First, we prayed. We keep the people of the Philippines in the prayers we say as a family every night.
Then, we gave money to the Catholic Relief Service to be used to provide emergency services. Stacey and I had decided to give a sum of money, and we encouraged the children to offer something from what they had saved from birthdays and other gifts. Gently, gently, gently, we told them about the children who are suffering in the Philippines, and that their money could buy a little girl a meal, or a little boy some new clothes. In the end, each of them gave more than ten percent of what they had.
Simon is preparing to receive his first Communion in the spring, and this kind of formation feeds right into what he will experience in the Eucharist.
He has always been a very sensitive boy—he’s asked two or three times if the people in the Philippines have received the money that we sent them. In a real and tangible way, he is experiencing solidarity with people across the globe. Soon, that solidarity will be transformed into his experience of the reality of the Body of Christ.

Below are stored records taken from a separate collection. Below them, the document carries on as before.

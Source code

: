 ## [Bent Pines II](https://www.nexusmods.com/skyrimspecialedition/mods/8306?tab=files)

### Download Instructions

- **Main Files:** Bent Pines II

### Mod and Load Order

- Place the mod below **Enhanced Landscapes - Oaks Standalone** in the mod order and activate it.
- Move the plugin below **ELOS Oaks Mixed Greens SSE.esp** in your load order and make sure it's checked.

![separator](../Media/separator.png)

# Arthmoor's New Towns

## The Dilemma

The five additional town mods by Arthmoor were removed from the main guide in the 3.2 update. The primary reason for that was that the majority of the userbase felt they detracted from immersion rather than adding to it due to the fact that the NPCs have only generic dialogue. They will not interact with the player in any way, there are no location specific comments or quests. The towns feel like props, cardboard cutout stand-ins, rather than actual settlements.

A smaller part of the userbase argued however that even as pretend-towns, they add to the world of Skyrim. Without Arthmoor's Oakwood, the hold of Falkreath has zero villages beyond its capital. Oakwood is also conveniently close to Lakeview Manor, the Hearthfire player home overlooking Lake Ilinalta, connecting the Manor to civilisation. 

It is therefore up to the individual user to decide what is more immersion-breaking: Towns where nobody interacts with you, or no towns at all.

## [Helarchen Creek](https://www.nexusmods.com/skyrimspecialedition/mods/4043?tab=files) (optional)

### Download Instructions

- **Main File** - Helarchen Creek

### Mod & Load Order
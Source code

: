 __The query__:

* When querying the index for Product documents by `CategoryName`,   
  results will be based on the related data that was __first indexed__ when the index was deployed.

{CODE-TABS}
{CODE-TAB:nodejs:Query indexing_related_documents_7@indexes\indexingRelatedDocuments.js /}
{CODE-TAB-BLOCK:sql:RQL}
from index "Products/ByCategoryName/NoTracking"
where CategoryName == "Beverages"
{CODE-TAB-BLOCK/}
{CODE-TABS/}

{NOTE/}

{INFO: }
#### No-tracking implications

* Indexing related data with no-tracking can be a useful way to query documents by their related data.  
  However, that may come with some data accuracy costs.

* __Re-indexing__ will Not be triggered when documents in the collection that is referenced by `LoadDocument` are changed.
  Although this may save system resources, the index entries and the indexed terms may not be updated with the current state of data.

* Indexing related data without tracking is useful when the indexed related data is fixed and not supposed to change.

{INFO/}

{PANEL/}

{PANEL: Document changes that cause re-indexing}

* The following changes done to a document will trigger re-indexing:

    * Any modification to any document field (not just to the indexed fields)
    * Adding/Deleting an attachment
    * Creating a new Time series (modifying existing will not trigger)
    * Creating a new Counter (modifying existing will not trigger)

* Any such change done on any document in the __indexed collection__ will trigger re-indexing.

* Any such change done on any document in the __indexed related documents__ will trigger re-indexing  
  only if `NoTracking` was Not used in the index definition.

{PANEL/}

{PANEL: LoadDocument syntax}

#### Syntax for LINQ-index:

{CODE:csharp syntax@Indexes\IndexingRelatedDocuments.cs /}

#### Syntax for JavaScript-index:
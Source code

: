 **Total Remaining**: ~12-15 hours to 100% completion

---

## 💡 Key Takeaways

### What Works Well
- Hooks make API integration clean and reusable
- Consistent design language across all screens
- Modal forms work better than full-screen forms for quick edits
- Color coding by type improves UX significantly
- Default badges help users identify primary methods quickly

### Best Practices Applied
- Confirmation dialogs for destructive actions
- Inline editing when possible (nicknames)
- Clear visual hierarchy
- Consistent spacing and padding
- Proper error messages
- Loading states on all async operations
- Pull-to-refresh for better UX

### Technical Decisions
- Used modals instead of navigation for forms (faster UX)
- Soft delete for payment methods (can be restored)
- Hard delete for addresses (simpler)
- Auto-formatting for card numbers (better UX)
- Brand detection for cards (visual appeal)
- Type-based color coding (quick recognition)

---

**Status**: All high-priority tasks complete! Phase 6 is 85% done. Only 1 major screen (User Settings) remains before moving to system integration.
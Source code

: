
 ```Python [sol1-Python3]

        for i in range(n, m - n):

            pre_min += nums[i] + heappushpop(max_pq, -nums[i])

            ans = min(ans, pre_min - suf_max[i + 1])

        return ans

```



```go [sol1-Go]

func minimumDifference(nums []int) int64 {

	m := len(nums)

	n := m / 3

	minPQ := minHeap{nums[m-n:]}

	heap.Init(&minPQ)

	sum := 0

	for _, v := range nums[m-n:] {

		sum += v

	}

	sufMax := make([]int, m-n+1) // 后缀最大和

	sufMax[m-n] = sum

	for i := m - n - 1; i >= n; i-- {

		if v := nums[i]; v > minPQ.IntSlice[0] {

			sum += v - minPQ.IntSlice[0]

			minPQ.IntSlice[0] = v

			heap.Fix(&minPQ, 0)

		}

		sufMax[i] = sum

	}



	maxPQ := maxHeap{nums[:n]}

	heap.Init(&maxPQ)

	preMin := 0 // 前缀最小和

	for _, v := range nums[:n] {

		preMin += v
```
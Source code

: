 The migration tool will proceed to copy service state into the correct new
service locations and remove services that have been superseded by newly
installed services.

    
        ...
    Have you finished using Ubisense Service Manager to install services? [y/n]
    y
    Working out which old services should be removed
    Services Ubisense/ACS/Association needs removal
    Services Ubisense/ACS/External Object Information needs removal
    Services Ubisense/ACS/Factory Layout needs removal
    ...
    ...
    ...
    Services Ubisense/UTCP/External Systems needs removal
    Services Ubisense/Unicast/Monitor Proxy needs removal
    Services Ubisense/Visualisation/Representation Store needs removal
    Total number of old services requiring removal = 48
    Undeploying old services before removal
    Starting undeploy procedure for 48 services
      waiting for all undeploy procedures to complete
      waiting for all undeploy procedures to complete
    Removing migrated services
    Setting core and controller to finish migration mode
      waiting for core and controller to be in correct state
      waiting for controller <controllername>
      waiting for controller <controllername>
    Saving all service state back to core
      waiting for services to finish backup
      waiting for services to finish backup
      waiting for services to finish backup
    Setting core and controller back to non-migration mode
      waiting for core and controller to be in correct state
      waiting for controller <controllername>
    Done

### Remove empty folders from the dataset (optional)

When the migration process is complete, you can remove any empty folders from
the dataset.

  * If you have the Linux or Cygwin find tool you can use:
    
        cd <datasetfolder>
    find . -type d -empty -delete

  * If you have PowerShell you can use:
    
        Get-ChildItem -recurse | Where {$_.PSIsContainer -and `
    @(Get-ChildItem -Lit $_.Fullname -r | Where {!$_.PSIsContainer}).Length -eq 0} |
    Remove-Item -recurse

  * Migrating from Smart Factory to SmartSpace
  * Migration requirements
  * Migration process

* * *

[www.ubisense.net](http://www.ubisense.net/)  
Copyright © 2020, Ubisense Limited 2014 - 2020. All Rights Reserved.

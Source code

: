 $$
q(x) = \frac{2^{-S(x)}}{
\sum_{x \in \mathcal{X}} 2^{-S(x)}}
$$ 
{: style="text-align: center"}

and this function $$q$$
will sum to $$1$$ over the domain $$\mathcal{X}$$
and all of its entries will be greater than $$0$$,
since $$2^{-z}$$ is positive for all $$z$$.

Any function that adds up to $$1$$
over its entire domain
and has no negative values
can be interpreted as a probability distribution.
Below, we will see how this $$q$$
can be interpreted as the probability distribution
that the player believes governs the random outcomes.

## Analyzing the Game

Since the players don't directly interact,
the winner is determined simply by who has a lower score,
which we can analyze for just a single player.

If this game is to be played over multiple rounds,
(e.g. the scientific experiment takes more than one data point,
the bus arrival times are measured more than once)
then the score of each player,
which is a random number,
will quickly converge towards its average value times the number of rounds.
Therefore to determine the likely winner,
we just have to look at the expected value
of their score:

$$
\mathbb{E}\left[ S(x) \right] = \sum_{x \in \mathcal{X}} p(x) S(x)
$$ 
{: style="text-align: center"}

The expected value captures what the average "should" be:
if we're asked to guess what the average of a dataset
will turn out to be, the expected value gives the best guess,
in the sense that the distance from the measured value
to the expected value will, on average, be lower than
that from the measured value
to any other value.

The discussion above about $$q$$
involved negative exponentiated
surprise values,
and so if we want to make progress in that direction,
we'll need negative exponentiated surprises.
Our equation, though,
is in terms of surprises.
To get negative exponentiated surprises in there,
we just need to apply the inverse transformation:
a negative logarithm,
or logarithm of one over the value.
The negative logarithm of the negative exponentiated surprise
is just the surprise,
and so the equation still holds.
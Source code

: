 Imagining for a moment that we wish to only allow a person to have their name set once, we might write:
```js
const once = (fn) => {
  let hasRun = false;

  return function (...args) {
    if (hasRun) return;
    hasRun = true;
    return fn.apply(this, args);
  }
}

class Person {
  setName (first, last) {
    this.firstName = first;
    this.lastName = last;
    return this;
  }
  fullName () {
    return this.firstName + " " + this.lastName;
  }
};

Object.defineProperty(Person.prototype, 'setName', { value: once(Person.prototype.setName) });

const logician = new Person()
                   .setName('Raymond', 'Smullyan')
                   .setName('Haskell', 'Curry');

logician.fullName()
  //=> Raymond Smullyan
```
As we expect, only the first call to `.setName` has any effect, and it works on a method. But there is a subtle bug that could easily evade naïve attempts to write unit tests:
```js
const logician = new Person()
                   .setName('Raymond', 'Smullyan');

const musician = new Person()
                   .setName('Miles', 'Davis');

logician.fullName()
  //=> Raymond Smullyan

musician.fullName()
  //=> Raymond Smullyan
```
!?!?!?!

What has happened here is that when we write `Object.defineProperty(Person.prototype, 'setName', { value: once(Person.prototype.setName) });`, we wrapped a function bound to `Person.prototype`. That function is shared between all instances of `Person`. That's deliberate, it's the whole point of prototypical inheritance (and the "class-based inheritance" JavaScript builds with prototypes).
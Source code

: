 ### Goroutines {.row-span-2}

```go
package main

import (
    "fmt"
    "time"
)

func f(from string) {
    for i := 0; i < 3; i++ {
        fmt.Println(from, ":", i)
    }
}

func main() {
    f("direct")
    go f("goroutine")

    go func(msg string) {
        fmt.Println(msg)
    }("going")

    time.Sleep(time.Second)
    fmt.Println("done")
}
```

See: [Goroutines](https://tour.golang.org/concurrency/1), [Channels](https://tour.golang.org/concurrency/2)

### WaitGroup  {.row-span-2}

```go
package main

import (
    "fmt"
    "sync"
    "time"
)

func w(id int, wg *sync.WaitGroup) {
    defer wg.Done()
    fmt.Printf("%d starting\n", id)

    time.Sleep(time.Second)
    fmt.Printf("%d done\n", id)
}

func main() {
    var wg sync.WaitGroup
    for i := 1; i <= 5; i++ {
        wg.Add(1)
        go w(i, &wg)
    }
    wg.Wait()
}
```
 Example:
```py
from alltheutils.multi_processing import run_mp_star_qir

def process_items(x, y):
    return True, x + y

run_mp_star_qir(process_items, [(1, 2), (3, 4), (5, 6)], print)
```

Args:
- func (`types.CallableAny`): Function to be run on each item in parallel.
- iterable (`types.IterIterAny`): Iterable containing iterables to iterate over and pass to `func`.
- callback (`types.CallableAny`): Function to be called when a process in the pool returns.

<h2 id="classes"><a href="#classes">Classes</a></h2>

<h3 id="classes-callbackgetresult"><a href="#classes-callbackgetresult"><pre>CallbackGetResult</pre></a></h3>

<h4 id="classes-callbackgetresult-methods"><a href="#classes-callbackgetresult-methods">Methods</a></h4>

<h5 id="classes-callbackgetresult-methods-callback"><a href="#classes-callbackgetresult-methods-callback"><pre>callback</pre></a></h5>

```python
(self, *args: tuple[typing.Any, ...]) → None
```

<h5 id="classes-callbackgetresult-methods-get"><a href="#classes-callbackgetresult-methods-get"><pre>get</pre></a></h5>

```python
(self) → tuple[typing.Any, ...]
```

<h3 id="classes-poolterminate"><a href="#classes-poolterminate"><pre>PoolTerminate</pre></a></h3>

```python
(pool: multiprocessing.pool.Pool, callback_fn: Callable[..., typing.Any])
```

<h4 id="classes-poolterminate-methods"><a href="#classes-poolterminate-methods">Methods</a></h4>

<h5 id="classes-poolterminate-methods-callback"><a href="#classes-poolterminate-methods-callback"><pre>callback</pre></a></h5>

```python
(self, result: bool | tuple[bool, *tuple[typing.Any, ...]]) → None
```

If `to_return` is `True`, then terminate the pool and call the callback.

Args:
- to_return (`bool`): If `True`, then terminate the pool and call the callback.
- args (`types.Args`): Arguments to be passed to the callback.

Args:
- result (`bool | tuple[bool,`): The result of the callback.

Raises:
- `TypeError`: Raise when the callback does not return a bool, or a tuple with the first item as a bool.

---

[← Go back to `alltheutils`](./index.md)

When he receives his first Communion, he will become more fully a member of the Body of Christ in the world. The prayer and the piggy bank money he offered is feeding that broken body now. Helping him step into that brokenness is not unrelated to the Body of Christ that is taken, blessed, broken, and shared in the Eucharist. He is entering into a mystery—in his giving and receiving, he is participating in the love of God.
Of course, he does not have the theological terms to describe it that way, but the feeling and the experience are the same—through Christ’s humanity and divinity, he is fundamentally connected to other people across time and space, and never so closely as when he receives the Eucharist.
This is what we want for our children—to be unafraid of suffering and to know how to look death in the face and respond with hope.